The group explained: Customs and
Border Protection and Immigration
and Customs Enforcement “officers
may detain electronic devices for
significant periods of time. For CBP,
detentions can be extended well beyond the minimum five-day guideline with supervisory
approval. If the device is detained by ICE, the detention can last for ‘a reasonable time,’ which
according to its Directive can last 30 days or more.” Neither agency sets any firm time limit.

Does this upset you?
It should.
When I first heard about this, I was hesitant to believe it.
It just seemed too crazy to me.
But we live in a crazy world that is rapidly getting crazier.
The U.S. government has decided that any American citizen that chooses to cross the border
temporarily gives up their constitutional rights, and the courts are going along with it.
So what should we do?
Well, number one, you might want to avoid going across the border if you can.
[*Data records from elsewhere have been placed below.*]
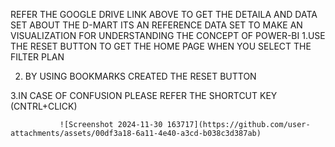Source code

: REFER THE GOOGLE DRIVE LINK ABOVE TO GET THE DETAILA AND DATA SET ABOUT THE D-MART
ITS AN REFERENCE DATA SET TO MAKE AN VISUALIZATION FOR UNDERSTANDING THE CONCEPT OF POWER-BI
1.USE THE RESET BUTTON TO GET THE HOME PAGE WHEN YOU SELECT THE FILTER PLAN

2. BY USING BOOKMARKS CREATED THE RESET BUTTON

3.IN CASE OF CONFUSION PLEASE REFER THE SHORTCUT KEY (CNTRL+CLICK)

               ![Screenshot 2024-11-30 163717](https://github.com/user-attachments/assets/00df3a18-6a11-4e40-a3cd-b038c3d387ab)
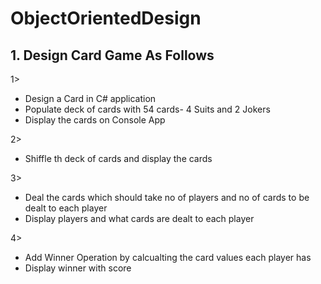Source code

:# ObjectOrientedDesign
## 1. Design Card Game As Follows

1> 
- Design a Card in C# application 
- Populate deck of cards with 54 cards- 4 Suits and 2 Jokers
- Display the cards on Console App

2> 
- Shiffle th deck of cards and display the cards

3>
- Deal the cards which should take no of players and no of cards to be dealt to each player
- Display players and what cards are dealt to each player

4> 
- Add Winner Operation by calcualting the card values each player has
- Display winner with score

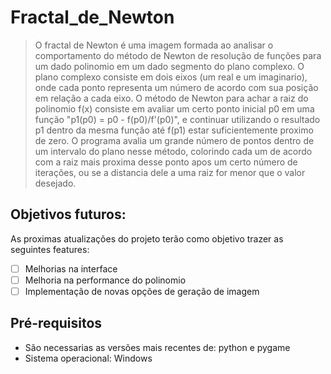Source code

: # Fractal_de_Newton

> O fractal de Newton é uma imagem formada ao analisar o comportamento do método de Newton de resolução de funções para um dado polinomio em um dado segmento do plano complexo. O plano complexo consiste em dois eixos (um real e um imaginario), onde cada ponto representa um número de acordo com sua posição em relação a cada eixo. O método de Newton para achar a raiz do polinomio f(x) consiste em avaliar um certo ponto inicial p0 em uma função "p1(p0) = p0 - f(p0)/f'(p0)", e continuar utilizando o resultado p1 dentro da mesma função até f(p1) estar suficientemente proximo de zero. O programa avalia um grande número de pontos dentro de um intervalo do plano nesse método, colorindo cada um de acordo com a raiz mais proxima desse ponto apos um certo número de iterações, ou se a distancia dele a uma raiz for menor que o valor desejado.

## Objetivos futuros:

As proximas atualizações do projeto terão como objetivo trazer as seguintes features:

- [ ] Melhorias na interface
- [ ] Melhoria na performance do polinomio
- [ ] Implementação de novas opções de geração de imagem

## Pré-requisitos

* São necessarias as versões mais recentes de: python e pygame
* Sistema operacional: Windows
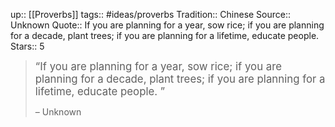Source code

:up:: [[Proverbs]]
tags:: #ideas/proverbs
Tradition:: Chinese
Source:: Unknown
Quote:: If you are planning for a year, sow rice; if you are planning for a decade, plant trees; if you are planning for a lifetime, educate people. 
Stars:: 5

><big>“If you are planning for a year, sow rice; if you are planning for a decade, plant trees; if you are planning for a lifetime, educate people. ”</big>
>
>  – Unknown

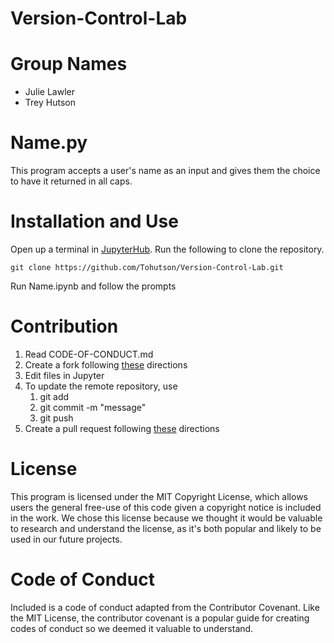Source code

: # Version-Control-Lab

# Group Names
* Julie Lawler
* Trey Hutson

# Name.py

   This program accepts a user's name as an input and gives them the choice to have it returned in all caps.
    
# Installation and Use

   Open up a terminal in [JupyterHub](https://jupyter.org/try#jupyterlab). Run the following to clone the repository.
    
    git clone https://github.com/Tohutson/Version-Control-Lab.git

   Run Name.ipynb and follow the prompts
    
# Contribution
    
   1. Read CODE-OF-CONDUCT.md
   2. Create a fork following [these](https://docs.github.com/en/get-started/quickstart/fork-a-repo) directions
   3. Edit files in Jupyter
   4. To update the remote repository, use
       1. git add <filename>
       2. git commit -m "message"
       3. git push <branch>
   5. Create a pull request following [these](https://docs.github.com/en/pull-requests/collaborating-with-pull-requests/proposing-changes-to-your-work-with-pull-requests/creating-a-pull-request) directions
    
# License
This program is licensed under the MIT Copyright License, which allows users the general free-use of this code given a copyright notice is included in the work. We chose this license because we thought it would be valuable to research and understand the license, as it's both popular and likely to be used in our future projects.

# Code of Conduct
Included is a code of conduct adapted from the Contributor Covenant. Like the MIT License, the contributor covenant is a popular guide for creating codes of conduct so we deemed it valuable to understand.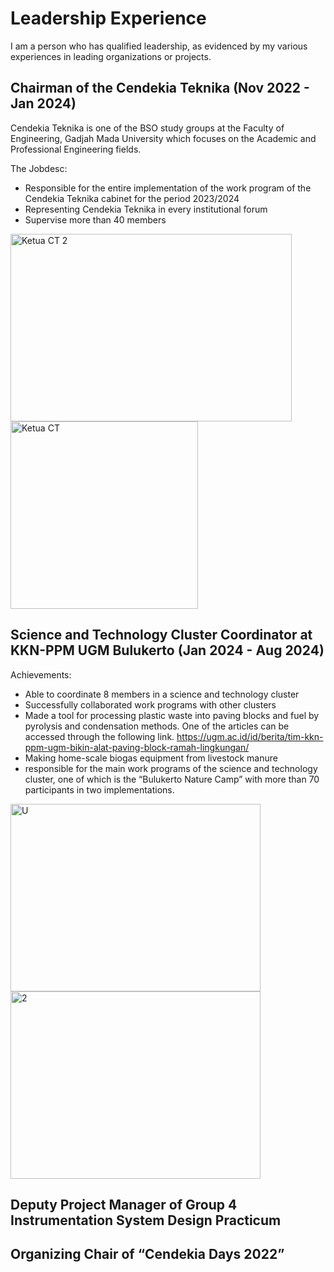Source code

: # Leadership Experience
I am a person who has qualified leadership, as evidenced by my various experiences in leading organizations or projects. 

## Chairman of the Cendekia Teknika (Nov 2022 - Jan 2024)
Cendekia Teknika is one of the BSO study groups at the Faculty of Engineering, Gadjah Mada University which focuses on the Academic and Professional Engineering fields.

The Jobdesc:
- Responsible for the entire implementation of the work program of the Cendekia Teknika cabinet for the period 2023/2024
- Representing Cendekia Teknika in every institutional forum
- Supervise more than 40 members

<img src="https://github.com/user-attachments/assets/cf109e4d-ec9d-4385-b1c4-2482a535286e" alt="Ketua CT 2" width="450" height="300"> <img src="https://github.com/user-attachments/assets/e19fea6f-2c5d-46ea-b7f9-067e0a07386e" alt="Ketua CT" width="300" height="300">

## Science and Technology Cluster Coordinator at KKN-PPM UGM Bulukerto (Jan 2024 - Aug 2024)
Achievements:
- Able to coordinate 8 members in a science and technology cluster
- Successfully collaborated work programs with other clusters
- Made a tool for processing plastic waste into paving blocks and fuel by pyrolysis and condensation methods. One of the articles can be accessed through the following link.
  https://ugm.ac.id/id/berita/tim-kkn-ppm-ugm-bikin-alat-paving-block-ramah-lingkungan/
- Making home-scale biogas equipment from livestock manure
- responsible for the main work programs of the science and technology cluster, one of which is the “Bulukerto Nature Camp” with more than 70 participants in two implementations.

<img src="https://github.com/user-attachments/assets/321843d2-2553-4e84-a6c6-b55587a39cf3" alt="U" width="400" height="300"> <img src="https://github.com/user-attachments/assets/ab86e390-c33c-4349-a8a7-a65e58b7446b" alt="2" width="400" height="300">

## Deputy Project Manager of Group 4 Instrumentation System Design Practicum


## Organizing Chair of “Cendekia Days 2022”
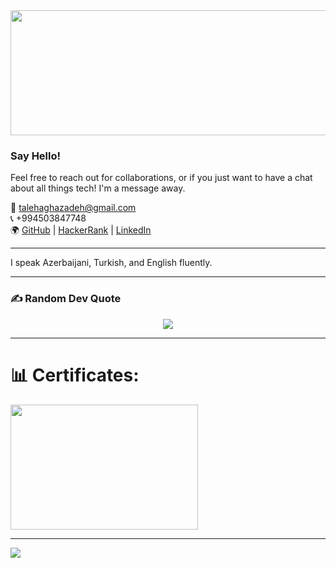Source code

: 
<div align="center">
  <img height="200" width="900" src="https://media.giphy.com/media/v1.Y2lkPTc5MGI3NjExamNxdmZvaGlnZWl3aWRvbXE3bXdrbDgxNW9lZzF6bjhpYjA4b3M2ZSZlcD12MV9pbnRlcm5hbF9naWZfYnlfaWQmY3Q9Zw/RgWIsbDWOAr1HGqC8t/giphy.gif"  />
</div>

###


### Say Hello!

Feel free to reach out for collaborations, or if you just want to have a chat about all things tech! I'm a message away.

📧 talehaghazadeh@gmail.com  
📞 +994503847748  
🌍 [GitHub](https://github.com/t4l3x) | [HackerRank](https://www.hackerrank.com/t4l3x) | [LinkedIn](https://www.linkedin.com/in/t4l3x)

---

I speak Azerbaijani, Turkish, and English fluently.

---

### ✍️ Random Dev Quote
<div align="center">
   <img height="auto" width="auto" src="https://quotes-github-readme.vercel.app/api?type=horizontal&theme=radical" />
</div>

---

###
# 📊 Certificates:
<div align="left">
  <img height="200" width="300" src="https://github.com/t4l3x/t4l3x/assets/7026743/47bb01ea-5e3b-4023-9374-d5959190de07"  />
</div>


---
[![](https://visitcount.itsvg.in/api?id=t4l3x&icon=0&color=2)](https://visitcount.itsvg.in)

<!-- Proudly created with GPRM ( https://gprm.itsvg.in ) -->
Secondly, you might want to consider not taking any computer with you when you do travel
internationally. Any little thing that they find can be used to put you away behind bars.
We are very quickly being transformed into a “Big Brother” society, and our rights are constantly being
eroded. Hopefully the American people will begin to stand up and say something about these issues,
because if they don’t eventually we won’t have any privacy left at all.